### EXERCISE DESCRIPTION
Could you reproduce the lines below from the one with "### Get User's Blogs" through the one with "### Medium Callback"? Keep both ends and add nothing.

### Saved entries
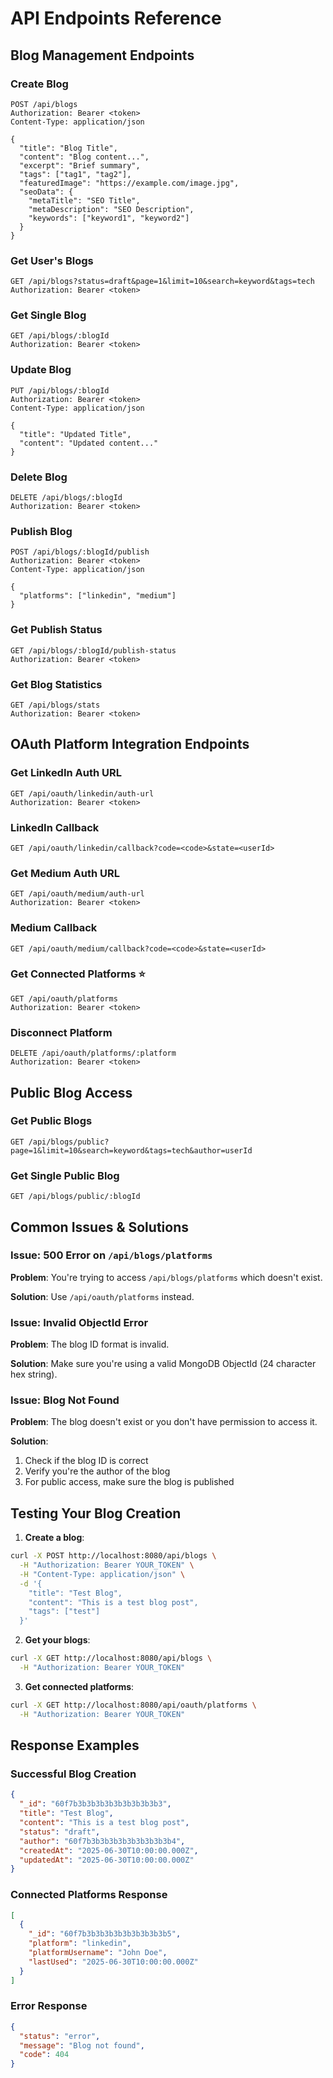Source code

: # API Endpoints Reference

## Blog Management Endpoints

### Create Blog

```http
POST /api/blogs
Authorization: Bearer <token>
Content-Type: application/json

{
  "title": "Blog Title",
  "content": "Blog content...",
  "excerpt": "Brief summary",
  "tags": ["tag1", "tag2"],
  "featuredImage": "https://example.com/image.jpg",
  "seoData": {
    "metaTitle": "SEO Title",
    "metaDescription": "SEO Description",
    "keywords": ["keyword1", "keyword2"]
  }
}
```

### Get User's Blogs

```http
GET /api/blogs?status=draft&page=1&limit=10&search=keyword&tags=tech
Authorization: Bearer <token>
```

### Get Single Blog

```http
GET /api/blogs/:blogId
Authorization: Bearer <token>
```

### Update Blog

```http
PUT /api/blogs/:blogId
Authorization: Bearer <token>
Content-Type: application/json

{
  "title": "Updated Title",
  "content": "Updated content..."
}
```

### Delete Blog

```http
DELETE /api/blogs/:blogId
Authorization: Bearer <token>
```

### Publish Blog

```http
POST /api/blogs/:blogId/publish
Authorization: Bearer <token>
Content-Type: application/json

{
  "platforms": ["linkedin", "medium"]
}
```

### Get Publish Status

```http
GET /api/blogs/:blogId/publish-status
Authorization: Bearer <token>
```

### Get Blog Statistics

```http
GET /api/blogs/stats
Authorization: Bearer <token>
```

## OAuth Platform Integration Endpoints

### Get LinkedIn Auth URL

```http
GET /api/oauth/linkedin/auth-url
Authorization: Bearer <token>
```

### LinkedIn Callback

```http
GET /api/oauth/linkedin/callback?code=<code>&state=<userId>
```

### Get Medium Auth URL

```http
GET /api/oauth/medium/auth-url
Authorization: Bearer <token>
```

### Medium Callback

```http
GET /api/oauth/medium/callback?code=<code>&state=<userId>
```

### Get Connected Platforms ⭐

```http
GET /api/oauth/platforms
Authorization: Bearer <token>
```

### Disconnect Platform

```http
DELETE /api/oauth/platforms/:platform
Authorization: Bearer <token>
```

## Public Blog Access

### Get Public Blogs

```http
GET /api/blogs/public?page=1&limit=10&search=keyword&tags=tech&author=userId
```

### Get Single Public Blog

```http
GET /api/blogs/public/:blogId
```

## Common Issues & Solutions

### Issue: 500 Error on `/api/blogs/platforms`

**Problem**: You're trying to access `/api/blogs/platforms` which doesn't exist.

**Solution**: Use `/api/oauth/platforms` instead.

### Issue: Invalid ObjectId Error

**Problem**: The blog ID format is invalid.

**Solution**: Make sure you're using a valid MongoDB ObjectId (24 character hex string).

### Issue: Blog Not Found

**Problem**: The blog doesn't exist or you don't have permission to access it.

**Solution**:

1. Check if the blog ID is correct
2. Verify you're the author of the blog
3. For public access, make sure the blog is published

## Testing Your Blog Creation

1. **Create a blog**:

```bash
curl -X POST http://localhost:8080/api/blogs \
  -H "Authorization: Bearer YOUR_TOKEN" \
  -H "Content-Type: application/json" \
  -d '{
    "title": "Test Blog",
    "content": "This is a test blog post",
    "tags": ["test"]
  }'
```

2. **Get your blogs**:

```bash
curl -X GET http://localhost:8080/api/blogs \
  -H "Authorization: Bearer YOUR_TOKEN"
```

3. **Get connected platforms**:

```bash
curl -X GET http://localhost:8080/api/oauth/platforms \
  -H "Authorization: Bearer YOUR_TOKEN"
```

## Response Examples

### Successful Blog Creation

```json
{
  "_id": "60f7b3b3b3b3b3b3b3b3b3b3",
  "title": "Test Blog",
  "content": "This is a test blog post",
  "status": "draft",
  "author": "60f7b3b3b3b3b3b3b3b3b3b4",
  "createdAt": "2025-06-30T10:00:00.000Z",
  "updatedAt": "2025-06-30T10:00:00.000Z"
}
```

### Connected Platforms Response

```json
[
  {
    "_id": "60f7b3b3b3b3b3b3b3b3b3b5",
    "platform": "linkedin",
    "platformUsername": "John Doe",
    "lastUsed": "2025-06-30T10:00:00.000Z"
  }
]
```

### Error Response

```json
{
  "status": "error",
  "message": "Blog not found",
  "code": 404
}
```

==

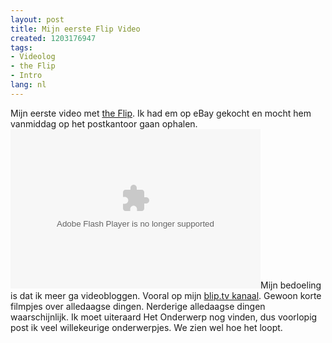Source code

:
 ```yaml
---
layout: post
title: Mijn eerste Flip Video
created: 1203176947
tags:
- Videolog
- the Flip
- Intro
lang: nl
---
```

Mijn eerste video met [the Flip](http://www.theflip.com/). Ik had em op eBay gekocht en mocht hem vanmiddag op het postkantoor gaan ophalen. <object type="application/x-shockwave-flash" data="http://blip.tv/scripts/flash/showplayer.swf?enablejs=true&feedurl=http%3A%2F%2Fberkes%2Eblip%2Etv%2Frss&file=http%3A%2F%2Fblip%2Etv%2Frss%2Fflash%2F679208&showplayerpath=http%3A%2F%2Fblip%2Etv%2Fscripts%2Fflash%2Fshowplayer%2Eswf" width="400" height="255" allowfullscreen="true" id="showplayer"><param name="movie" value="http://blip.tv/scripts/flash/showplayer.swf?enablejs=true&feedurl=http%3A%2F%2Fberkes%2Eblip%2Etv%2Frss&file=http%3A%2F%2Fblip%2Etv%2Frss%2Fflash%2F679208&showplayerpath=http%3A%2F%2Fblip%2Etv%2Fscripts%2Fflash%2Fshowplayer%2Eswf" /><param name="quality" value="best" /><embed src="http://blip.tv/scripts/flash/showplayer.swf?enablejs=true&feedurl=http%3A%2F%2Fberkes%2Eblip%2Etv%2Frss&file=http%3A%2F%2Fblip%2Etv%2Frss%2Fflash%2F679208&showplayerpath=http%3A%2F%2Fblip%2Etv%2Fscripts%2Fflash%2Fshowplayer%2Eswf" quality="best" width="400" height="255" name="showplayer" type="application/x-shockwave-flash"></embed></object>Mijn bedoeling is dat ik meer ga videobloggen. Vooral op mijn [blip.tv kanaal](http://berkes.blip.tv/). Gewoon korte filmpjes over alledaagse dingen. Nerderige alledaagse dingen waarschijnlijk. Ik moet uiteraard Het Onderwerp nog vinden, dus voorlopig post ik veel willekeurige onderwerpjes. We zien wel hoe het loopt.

---

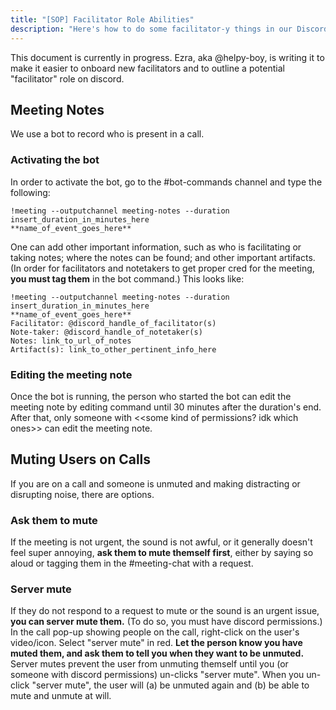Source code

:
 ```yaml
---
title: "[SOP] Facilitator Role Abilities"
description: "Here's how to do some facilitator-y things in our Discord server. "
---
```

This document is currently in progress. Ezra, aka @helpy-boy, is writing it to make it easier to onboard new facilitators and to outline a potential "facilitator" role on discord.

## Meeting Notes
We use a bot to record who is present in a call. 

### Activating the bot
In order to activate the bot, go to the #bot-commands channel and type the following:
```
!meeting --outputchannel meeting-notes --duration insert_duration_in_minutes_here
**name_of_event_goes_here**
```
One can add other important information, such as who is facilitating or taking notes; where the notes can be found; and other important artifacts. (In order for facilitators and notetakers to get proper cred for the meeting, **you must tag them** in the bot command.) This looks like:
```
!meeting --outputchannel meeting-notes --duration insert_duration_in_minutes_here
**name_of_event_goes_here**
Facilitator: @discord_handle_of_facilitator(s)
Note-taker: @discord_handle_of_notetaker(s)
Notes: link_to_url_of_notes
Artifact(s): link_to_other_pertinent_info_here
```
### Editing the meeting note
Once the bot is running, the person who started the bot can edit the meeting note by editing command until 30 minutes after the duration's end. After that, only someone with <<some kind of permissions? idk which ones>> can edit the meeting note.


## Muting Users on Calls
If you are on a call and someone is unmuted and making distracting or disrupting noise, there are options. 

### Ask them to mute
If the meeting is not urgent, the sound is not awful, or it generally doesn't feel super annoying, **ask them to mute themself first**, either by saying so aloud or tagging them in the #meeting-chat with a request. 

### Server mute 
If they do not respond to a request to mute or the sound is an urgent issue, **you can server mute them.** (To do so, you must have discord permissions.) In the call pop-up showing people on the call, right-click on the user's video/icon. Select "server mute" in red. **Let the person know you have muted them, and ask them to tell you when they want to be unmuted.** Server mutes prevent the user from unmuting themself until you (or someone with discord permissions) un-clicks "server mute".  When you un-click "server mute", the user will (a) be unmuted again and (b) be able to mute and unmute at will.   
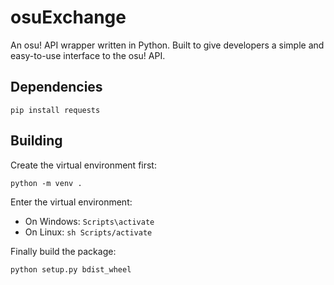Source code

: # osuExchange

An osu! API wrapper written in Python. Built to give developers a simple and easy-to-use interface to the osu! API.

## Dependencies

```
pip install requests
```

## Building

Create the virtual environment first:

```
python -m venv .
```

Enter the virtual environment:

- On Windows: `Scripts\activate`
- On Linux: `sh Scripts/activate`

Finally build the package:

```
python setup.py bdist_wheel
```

### REPLY TO THE TASK
### Get User's Blogs

```http
GET /api/blogs?status=draft&page=1&limit=10&search=keyword&tags=tech
Authorization: Bearer <token>
```

### Get Single Blog

```http
GET /api/blogs/:blogId
Authorization: Bearer <token>
```

### Update Blog

```http
PUT /api/blogs/:blogId
Authorization: Bearer <token>
Content-Type: application/json

{
  "title": "Updated Title",
  "content": "Updated content..."
}
```

### Delete Blog

```http
DELETE /api/blogs/:blogId
Authorization: Bearer <token>
```

### Publish Blog

```http
POST /api/blogs/:blogId/publish
Authorization: Bearer <token>
Content-Type: application/json

{
  "platforms": ["linkedin", "medium"]
}
```

### Get Publish Status

```http
GET /api/blogs/:blogId/publish-status
Authorization: Bearer <token>
```

### Get Blog Statistics

```http
GET /api/blogs/stats
Authorization: Bearer <token>
```

## OAuth Platform Integration Endpoints

### Get LinkedIn Auth URL

```http
GET /api/oauth/linkedin/auth-url
Authorization: Bearer <token>
```

### LinkedIn Callback

```http
GET /api/oauth/linkedin/callback?code=<code>&state=<userId>
```

### Get Medium Auth URL

```http
GET /api/oauth/medium/auth-url
Authorization: Bearer <token>
```

### Medium Callback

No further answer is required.